The parks need more than $20 million in capital projects over the next five years with an annual cost between $3.5 million and $4.5 million, according to County Manager John Maltbie. Without a dedicated revenue stream other than the county’s general fund, the department has been left to absorb rising costs by cutting services and staff and holding off on upkeep.
The Board of Supervisors Tuesday will discuss its parks strategic plan and how a piece of the $60 million in annual sales tax revenue approved by voters in November can be used to implement a wish list of seven additional positions, major maintenance and capital projects. The discussion is part of the board’s overall process to allocate the Measure A funds which has been broken into multiple pieces over the span of several meetings the next few months. Final approval won’t be given until after all the presentations have been made but Tuesday’s consideration is a major step.
The recommendation calls for $1,766,208 in Measure A funds in fiscal year 2013-14 for seven new positions, associated operations costs and the “highest priority” maintenance work. The next fiscal year’s budget recommendations will be based on the parks operations plan prepared by the yet-to-be named parks department director. The board is also asking for up to $3.5 million for capital projects. Altogether, Maltbie’s proposal calls for $5,266,208.
A significant piece of the plan is extricating parks operations from Public Works which absorbed it in 2011 as a cost-saving measure when former parks director Dave Holland moved to an assistant county manager position. The plan calls for reestablishing parks as its own agency with a director and executive secretary.
Supervisor Adrienne Tissier backs the idea of splitting the two functions.
“Parks is very different from Public Works and ends up feeling very bureaucratic when it needs to be more flexible and mobile,” she said.

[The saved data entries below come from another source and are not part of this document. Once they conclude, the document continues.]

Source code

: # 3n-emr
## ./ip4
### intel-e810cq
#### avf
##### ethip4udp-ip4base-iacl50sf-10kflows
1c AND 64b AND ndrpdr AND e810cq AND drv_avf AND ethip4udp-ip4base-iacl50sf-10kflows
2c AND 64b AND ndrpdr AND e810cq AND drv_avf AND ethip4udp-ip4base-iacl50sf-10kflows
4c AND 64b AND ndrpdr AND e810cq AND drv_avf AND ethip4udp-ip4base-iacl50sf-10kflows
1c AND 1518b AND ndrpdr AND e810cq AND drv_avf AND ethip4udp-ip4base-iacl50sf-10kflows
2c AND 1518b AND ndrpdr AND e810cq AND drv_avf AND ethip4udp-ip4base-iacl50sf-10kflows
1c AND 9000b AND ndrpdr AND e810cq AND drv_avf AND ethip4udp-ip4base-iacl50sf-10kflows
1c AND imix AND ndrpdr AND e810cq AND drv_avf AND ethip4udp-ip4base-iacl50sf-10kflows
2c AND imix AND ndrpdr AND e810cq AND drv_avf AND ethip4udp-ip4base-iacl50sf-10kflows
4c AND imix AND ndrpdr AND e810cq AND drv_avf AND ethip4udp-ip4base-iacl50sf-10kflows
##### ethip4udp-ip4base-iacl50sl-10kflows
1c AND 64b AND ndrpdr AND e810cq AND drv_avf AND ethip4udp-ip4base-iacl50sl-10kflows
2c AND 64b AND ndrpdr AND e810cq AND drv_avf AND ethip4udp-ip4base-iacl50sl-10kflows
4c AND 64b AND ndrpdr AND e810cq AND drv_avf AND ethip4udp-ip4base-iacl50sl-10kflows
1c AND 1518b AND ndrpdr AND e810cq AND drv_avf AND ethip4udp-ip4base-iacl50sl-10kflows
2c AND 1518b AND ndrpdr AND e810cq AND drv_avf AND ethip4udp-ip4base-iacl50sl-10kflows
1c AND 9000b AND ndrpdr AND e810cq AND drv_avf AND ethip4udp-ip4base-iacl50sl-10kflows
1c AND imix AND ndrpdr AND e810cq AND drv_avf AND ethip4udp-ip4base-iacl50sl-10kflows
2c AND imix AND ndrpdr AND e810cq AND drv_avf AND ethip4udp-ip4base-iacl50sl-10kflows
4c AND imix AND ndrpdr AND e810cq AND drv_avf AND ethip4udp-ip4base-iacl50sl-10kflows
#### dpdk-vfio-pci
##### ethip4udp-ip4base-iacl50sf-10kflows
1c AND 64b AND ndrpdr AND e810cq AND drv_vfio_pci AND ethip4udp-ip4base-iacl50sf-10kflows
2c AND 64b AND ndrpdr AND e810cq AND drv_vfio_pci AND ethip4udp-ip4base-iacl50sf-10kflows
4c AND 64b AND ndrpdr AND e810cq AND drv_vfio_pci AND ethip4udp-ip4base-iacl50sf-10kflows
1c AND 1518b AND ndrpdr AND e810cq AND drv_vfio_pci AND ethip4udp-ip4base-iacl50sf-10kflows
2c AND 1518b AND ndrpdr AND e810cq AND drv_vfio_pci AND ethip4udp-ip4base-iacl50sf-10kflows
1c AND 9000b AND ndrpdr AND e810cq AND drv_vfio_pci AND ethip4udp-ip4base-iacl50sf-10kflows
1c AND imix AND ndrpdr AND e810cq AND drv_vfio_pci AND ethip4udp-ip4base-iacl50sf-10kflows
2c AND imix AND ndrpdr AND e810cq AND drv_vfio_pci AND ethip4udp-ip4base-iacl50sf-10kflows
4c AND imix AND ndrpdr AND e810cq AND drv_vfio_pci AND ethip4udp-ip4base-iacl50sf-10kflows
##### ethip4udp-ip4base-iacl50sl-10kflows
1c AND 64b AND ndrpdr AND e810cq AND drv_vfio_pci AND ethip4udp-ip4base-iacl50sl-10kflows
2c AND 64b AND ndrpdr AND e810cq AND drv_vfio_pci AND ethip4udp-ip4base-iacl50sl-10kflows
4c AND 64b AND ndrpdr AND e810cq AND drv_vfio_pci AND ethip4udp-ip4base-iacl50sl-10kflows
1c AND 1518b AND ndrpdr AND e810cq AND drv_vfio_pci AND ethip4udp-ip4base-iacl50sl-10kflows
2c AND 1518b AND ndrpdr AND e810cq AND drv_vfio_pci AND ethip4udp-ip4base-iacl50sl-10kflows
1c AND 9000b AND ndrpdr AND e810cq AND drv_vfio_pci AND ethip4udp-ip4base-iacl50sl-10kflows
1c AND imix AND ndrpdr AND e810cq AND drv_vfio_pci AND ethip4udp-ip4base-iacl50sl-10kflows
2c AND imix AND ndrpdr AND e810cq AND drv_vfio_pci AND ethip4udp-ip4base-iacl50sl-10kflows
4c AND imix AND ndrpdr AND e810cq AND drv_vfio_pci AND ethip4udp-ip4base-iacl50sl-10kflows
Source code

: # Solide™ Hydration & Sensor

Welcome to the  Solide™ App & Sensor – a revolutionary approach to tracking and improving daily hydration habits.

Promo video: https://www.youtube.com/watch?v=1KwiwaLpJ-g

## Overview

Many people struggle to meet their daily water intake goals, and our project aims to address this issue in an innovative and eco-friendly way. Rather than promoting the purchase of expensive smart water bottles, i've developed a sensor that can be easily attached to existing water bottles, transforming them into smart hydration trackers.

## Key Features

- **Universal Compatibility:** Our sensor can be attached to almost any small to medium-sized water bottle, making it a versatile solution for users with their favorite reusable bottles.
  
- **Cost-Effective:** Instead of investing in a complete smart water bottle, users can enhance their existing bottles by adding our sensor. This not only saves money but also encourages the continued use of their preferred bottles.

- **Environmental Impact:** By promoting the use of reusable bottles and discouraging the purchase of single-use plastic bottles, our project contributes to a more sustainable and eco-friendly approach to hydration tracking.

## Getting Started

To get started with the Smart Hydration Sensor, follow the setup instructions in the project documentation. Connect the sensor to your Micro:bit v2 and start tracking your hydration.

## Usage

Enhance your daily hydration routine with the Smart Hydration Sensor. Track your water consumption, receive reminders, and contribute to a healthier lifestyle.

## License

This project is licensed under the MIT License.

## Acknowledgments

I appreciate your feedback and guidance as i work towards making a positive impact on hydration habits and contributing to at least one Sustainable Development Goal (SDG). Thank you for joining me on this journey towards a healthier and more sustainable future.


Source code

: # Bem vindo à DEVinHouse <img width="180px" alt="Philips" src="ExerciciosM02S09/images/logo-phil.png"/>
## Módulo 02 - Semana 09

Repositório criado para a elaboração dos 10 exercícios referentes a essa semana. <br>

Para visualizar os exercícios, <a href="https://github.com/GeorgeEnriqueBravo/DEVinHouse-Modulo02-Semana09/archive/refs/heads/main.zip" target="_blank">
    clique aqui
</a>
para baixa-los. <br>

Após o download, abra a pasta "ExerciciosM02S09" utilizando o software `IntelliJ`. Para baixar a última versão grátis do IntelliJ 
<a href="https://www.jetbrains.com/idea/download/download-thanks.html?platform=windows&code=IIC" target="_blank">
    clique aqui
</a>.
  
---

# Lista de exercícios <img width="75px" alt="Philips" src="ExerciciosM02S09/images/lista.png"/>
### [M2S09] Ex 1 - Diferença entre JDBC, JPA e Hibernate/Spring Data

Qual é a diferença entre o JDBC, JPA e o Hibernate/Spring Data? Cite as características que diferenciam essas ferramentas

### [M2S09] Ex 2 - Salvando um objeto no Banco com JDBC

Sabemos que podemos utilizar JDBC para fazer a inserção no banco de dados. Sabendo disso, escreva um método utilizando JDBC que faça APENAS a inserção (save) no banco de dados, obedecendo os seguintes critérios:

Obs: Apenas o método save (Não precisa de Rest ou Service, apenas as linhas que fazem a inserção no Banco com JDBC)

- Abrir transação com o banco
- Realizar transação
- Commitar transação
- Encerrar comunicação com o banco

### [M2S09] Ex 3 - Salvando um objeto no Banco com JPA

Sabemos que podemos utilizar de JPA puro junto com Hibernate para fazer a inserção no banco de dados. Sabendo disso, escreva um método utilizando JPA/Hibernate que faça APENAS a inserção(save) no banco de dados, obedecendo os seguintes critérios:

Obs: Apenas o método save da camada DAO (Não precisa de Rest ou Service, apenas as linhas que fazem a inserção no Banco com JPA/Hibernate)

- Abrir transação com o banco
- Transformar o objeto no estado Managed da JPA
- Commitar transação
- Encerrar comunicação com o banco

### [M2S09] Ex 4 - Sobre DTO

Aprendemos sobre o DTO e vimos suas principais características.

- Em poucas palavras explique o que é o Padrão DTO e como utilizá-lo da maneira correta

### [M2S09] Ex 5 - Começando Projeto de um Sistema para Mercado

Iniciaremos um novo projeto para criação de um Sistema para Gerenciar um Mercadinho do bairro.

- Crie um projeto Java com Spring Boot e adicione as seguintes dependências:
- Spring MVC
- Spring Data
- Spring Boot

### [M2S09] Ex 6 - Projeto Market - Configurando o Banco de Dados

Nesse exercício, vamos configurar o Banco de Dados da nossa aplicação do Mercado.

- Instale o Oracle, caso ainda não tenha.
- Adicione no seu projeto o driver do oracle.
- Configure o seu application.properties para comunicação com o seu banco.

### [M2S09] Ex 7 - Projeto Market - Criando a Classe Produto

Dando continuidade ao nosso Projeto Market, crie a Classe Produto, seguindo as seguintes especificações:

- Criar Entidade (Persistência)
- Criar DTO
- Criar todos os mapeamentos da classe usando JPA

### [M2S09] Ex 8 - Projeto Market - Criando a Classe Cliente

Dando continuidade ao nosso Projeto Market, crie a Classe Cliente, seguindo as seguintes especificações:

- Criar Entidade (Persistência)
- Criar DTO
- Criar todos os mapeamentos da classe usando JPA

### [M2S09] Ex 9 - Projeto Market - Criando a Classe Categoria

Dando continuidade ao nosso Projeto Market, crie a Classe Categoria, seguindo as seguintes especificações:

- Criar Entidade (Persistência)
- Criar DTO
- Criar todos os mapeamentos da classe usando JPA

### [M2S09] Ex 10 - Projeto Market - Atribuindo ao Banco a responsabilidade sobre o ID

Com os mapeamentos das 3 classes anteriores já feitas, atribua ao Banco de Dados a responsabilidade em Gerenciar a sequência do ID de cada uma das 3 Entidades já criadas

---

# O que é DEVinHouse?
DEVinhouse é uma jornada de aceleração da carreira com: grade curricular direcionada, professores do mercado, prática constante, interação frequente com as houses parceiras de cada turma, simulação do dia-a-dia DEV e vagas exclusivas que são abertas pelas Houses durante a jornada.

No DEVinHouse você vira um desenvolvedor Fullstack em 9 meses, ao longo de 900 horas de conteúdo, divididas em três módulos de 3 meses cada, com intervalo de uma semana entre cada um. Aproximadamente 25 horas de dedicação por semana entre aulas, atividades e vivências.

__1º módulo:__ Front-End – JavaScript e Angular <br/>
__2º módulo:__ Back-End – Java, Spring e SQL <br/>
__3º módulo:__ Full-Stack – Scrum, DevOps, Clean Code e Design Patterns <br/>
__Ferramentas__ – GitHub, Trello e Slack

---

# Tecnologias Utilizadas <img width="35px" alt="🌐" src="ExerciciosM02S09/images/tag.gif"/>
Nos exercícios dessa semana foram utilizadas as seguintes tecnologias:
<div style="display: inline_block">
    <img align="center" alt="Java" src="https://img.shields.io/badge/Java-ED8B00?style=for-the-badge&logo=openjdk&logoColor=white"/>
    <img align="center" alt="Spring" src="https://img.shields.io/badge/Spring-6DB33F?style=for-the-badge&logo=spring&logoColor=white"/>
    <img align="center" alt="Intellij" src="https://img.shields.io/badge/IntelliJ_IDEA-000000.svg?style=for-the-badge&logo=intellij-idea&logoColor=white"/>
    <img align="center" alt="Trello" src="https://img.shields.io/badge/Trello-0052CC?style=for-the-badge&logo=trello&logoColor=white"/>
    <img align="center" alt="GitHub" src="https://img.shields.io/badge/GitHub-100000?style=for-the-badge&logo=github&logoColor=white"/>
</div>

She doesn’t second-guess the earlier budget move but said as time progressed it became apparent that the merge didn’t appear to be a good fit.
Fellow Supervisor Carole Groom agreed that while Public Works Director Jim Porter has done “a yeoman’s job” with parks, the function really needs its own director.
The parks plan also calls for two rangers and a natural resource manager to support operations improvements and maintenance work and two rangers for the new Devil’s Slide park that will replace the former road with trails for pedestrians and bicyclists.
Staffing and maintaining the new Devil’s Slide park should be at the bottom of the priority list below issues like deferred maintenance but it must be done for the safety of those using it, Tissier said.
The overall goal of Measure A funds is not to replace everything that has been cut in the past but, using the strategic plan a as a guide, evaluate the options, Groom said.
She also wants to discuss passive versus active parks, such as those with only trails and open space compared to those with campsites and other interactive components, because each have different needs, she said.
“This is a very good first start,” Groom said.
The Board of Supervisors meets 9 a.m. Tuesday, April 23 in Board Chambers, 400 County Government Center, Redwood City.